Work task
Omit the pictures and reproduce the rest of the listing exactly.

[Information provided Boundary: Start]

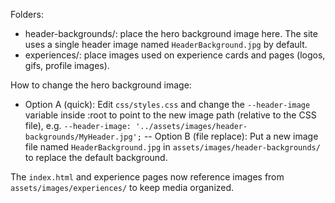 Folders:
- header-backgrounds/: place the hero background image here. The site uses a single header image named `HeaderBackground.jpg` by default.
- experiences/: place images used on experience cards and pages (logos, gifs, profile images).

How to change the hero background image:
- Option A (quick): Edit `css/styles.css` and change the `--header-image` variable inside :root to point to the new image path (relative to the CSS file), e.g. `--header-image: '../assets/images/header-backgrounds/MyHeader.jpg';`
-- Option B (file replace): Put a new image file named `HeaderBackground.jpg` in `assets/images/header-backgrounds/` to replace the default background.

The `index.html` and experience pages now reference images from `assets/images/experiences/` to keep media organized.
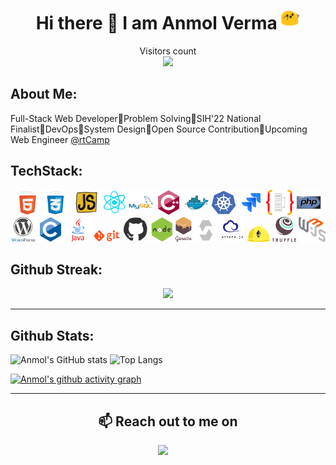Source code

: <h1 align="center">Hi there 👋 I am  Anmol Verma  <img src="https://raw.githubusercontent.com/AnmolVerma404/AnmolVerma404/main/gif/happy.gif" width="30"/></h1>
<p align="center"> 
  Visitors count<br>
  <img src="https://profile-counter.glitch.me/AnmolVerma404/count.svg" />
</p>

## **About Me:**

Full-Stack Web Developer🔸Problem Solving🔸SIH'22 National Finalist🔸DevOps🔸System Design🔸Open Source Contribution🔸Upcoming Web Engineer [@rtCamp](https://rtcamp.com/)

## **TechStack:**

<p align="center">
<code><img height="40" src="https://raw.githubusercontent.com/AnmolVerma404/AnmolVerma404/main/gif/html.webp" alt="html"></code>
<code><img height="40" src="https://raw.githubusercontent.com/AnmolVerma404/AnmolVerma404/main/gif/css.webp" alt="css"></code>
<code> <img src="https://raw.githubusercontent.com/AnmolVerma404/AnmolVerma404/main/gif/js.webp" height="40" alt="js"></code>
<code><img height="40" src="https://raw.githubusercontent.com/AnmolVerma404/AnmolVerma404/main/gif/react.webp" alt="react"></code>
<code><img height="40" src="https://raw.githubusercontent.com/AnmolVerma404/AnmolVerma404/57349ace8ef179db36676b6c893c209311d4fd6d/svg/mysql.svg" alt="mysql"></code>
<code><img height="40" src="https://raw.githubusercontent.com/AnmolVerma404/AnmolVerma404/57349ace8ef179db36676b6c893c209311d4fd6d/svg/cpp.svg"  alt="cpp/c++"></code>
<code><img height="40" src="./svg/docker.svg" alt="docker"></code>
<code><img height="40" src="./svg/kubernetes.svg"  alt="kubernetes/k8s"></code>
<code><img height="40" src="./svg/jira.svg" alt="jira"></code>
<code><img height="40" src="./svg/typeorm.svg" alt="typeorm"></code>
<code><img height="40" src="./svg/php.svg" alt="php"></code>
<br>
<code><img height="40" src="./svg/wordpress.svg" alt="wordpress/wp"></code>
<code><img height="40" src="https://raw.githubusercontent.com/AnmolVerma404/AnmolVerma404/57349ace8ef179db36676b6c893c209311d4fd6d/svg/c.svg"  alt="c"></code>
<code><img height="40" src="https://raw.githubusercontent.com/AnmolVerma404/AnmolVerma404/57349ace8ef179db36676b6c893c209311d4fd6d/svg/java.svg" alt="java"></code>
<code><img height="20" src="https://raw.githubusercontent.com/AnmolVerma404/AnmolVerma404/main/gif/git.webp" alt="git"></code>
<code><img height="40" src="https://raw.githubusercontent.com/AnmolVerma404/AnmolVerma404/main/gif/github.webp" alt="github"></code>
<code><img height="40" src="https://raw.githubusercontent.com/AnmolVerma404/AnmolVerma404/main/gif/nodejs.webp" alt="nodejs"></code>
<code><img height="40" src="https://raw.githubusercontent.com/AnmolVerma404/AnmolVerma404/57349ace8ef179db36676b6c893c209311d4fd6d/svg/ganache.svg"  alt="ganache"></code>
<code><img height="37" src="https://raw.githubusercontent.com/AnmolVerma404/AnmolVerma404/main/image/solidity.png" alt="solidity"></code>
<code><img height="40" src="https://raw.githubusercontent.com/AnmolVerma404/AnmolVerma404/main/image/ethersjs.png" alt="ethersjs"></code>
<code><img height="25" src="https://raw.githubusercontent.com/AnmolVerma404/AnmolVerma404/main/image/hardhat.png" alt="hardhat"></code>
<code><img height="40" src="https://raw.githubusercontent.com/AnmolVerma404/AnmolVerma404/main/image/truffle.png" alt="truffle"></code>
<code><img height="40" src="https://raw.githubusercontent.com/AnmolVerma404/AnmolVerma404/main/image/web3.png" alt="web3"></code>
</p>

## **Github Streak:**

<p align = "center">
  <img src = "https://streak-stats.demolab.com?user=AnmolVerma404&theme=dark">
</p>

---

## **Github Stats:**

<p align="center">
  
  ![Anmol's GitHub stats](https://github-readme-stats.vercel.app/api?username=AnmolVerma404&count_private=true&show_icons=true&theme=vision-friendly-dark&line_height=40)
  ![Top Langs](https://github-readme-stats.vercel.app/api/top-langs/?username=AnmolVerma404&hide=html,css&theme=vision-friendly-dark&count_private=true&line_height=40)

</p>
<p align = "center">
  
[![Anmol's github activity graph](https://github-readme-activity-graph.vercel.app/graph?username=anmolverma404&bg_color=000000&color=fa7900&line=fb8c1d&point=fb3b02&area=true&hide_border=true)](https://github.com/ashutosh00710/github-readme-activity-graph)
  
</p>

---

 <h2 align="center">📫 Reach out to me on</h2>
<p align="center">
    <a target="_blank"href="https://www.linkedin.com/in/anmol-verma-205182205/"><img src="https://img.shields.io/badge/linkedin-%230077B5.svg?&style=for-the-badge&logo=linkedin&logoColor=white" /></a>&nbsp;&nbsp;&nbsp;&nbsp;
</p>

[Information provided Boundary: End]

Result of this exercise
 Folders:
- header-backgrounds/: place the hero background image here. The site uses a single header image named `HeaderBackground.jpg` by default.
- experiences/: place images used on experience cards and pages (logos, gifs, profile images).

How to change the hero background image:
- Option A (quick): Edit `css/styles.css` and change the `--header-image` variable inside :root to point to the new image path (relative to the CSS file), e.g. `--header-image: '../assets/images/header-backgrounds/MyHeader.jpg';`
-- Option B (file replace): Put a new image file named `HeaderBackground.jpg` in `assets/images/header-backgrounds/` to replace the default background.

The `index.html` and experience pages now reference images from `assets/images/experiences/` to keep media organized.
Source code

: <h1 align="center">Hi there 👋 I am  Anmol Verma  <img src="https://raw.githubusercontent.com/AnmolVerma404/AnmolVerma404/main/gif/happy.gif" width="30"/></h1>
<p align="center"> 
  Visitors count<br>
  <img src="https://profile-counter.glitch.me/AnmolVerma404/count.svg" />
</p>

## **About Me:**

Full-Stack Web Developer🔸Problem Solving🔸SIH'22 National Finalist🔸DevOps🔸System Design🔸Open Source Contribution🔸Upcoming Web Engineer [@rtCamp](https://rtcamp.com/)

## **TechStack:**

<p align="center">
<code><img height="40" src="https://raw.githubusercontent.com/AnmolVerma404/AnmolVerma404/main/gif/html.webp" alt="html"></code>
<code><img height="40" src="https://raw.githubusercontent.com/AnmolVerma404/AnmolVerma404/main/gif/css.webp" alt="css"></code>
<code> <img src="https://raw.githubusercontent.com/AnmolVerma404/AnmolVerma404/main/gif/js.webp" height="40" alt="js"></code>
<code><img height="40" src="https://raw.githubusercontent.com/AnmolVerma404/AnmolVerma404/main/gif/react.webp" alt="react"></code>
<code><img height="40" src="https://raw.githubusercontent.com/AnmolVerma404/AnmolVerma404/57349ace8ef179db36676b6c893c209311d4fd6d/svg/mysql.svg" alt="mysql"></code>
<code><img height="40" src="https://raw.githubusercontent.com/AnmolVerma404/AnmolVerma404/57349ace8ef179db36676b6c893c209311d4fd6d/svg/cpp.svg"  alt="cpp/c++"></code>
<code><img height="40" src="./svg/docker.svg" alt="docker"></code>
<code><img height="40" src="./svg/kubernetes.svg"  alt="kubernetes/k8s"></code>
<code><img height="40" src="./svg/jira.svg" alt="jira"></code>
<code><img height="40" src="./svg/typeorm.svg" alt="typeorm"></code>
<code><img height="40" src="./svg/php.svg" alt="php"></code>
<br>
<code><img height="40" src="./svg/wordpress.svg" alt="wordpress/wp"></code>
<code><img height="40" src="https://raw.githubusercontent.com/AnmolVerma404/AnmolVerma404/57349ace8ef179db36676b6c893c209311d4fd6d/svg/c.svg"  alt="c"></code>
<code><img height="40" src="https://raw.githubusercontent.com/AnmolVerma404/AnmolVerma404/57349ace8ef179db36676b6c893c209311d4fd6d/svg/java.svg" alt="java"></code>
<code><img height="20" src="https://raw.githubusercontent.com/AnmolVerma404/AnmolVerma404/main/gif/git.webp" alt="git"></code>
<code><img height="40" src="https://raw.githubusercontent.com/AnmolVerma404/AnmolVerma404/main/gif/github.webp" alt="github"></code>
<code><img height="40" src="https://raw.githubusercontent.com/AnmolVerma404/AnmolVerma404/main/gif/nodejs.webp" alt="nodejs"></code>
<code><img height="40" src="https://raw.githubusercontent.com/AnmolVerma404/AnmolVerma404/57349ace8ef179db36676b6c893c209311d4fd6d/svg/ganache.svg"  alt="ganache"></code>
<code><img height="37" src="https://raw.githubusercontent.com/AnmolVerma404/AnmolVerma404/main/image/solidity.png" alt="solidity"></code>
<code><img height="40" src="https://raw.githubusercontent.com/AnmolVerma404/AnmolVerma404/main/image/ethersjs.png" alt="ethersjs"></code>
<code><img height="25" src="https://raw.githubusercontent.com/AnmolVerma404/AnmolVerma404/main/image/hardhat.png" alt="hardhat"></code>
<code><img height="40" src="https://raw.githubusercontent.com/AnmolVerma404/AnmolVerma404/main/image/truffle.png" alt="truffle"></code>
<code><img height="40" src="https://raw.githubusercontent.com/AnmolVerma404/AnmolVerma404/main/image/web3.png" alt="web3"></code>
</p>

## **Github Streak:**

<p align = "center">
  <img src = "https://streak-stats.demolab.com?user=AnmolVerma404&theme=dark">
</p>

---

## **Github Stats:**

<p align="center">
  
  ![Anmol's GitHub stats](https://github-readme-stats.vercel.app/api?username=AnmolVerma404&count_private=true&show_icons=true&theme=vision-friendly-dark&line_height=40)
  ![Top Langs](https://github-readme-stats.vercel.app/api/top-langs/?username=AnmolVerma404&hide=html,css&theme=vision-friendly-dark&count_private=true&line_height=40)

</p>
<p align = "center">
  
[![Anmol's github activity graph](https://github-readme-activity-graph.vercel.app/graph?username=anmolverma404&bg_color=000000&color=fa7900&line=fb8c1d&point=fb3b02&area=true&hide_border=true)](https://github.com/ashutosh00710/github-readme-activity-graph)
  
</p>

---

 <h2 align="center">📫 Reach out to me on</h2>
<p align="center">
    <a target="_blank"href="https://www.linkedin.com/in/anmol-verma-205182205/"><img src="https://img.shields.io/badge/linkedin-%230077B5.svg?&style=for-the-badge&logo=linkedin&logoColor=white" /></a>&nbsp;&nbsp;&nbsp;&nbsp;
</p>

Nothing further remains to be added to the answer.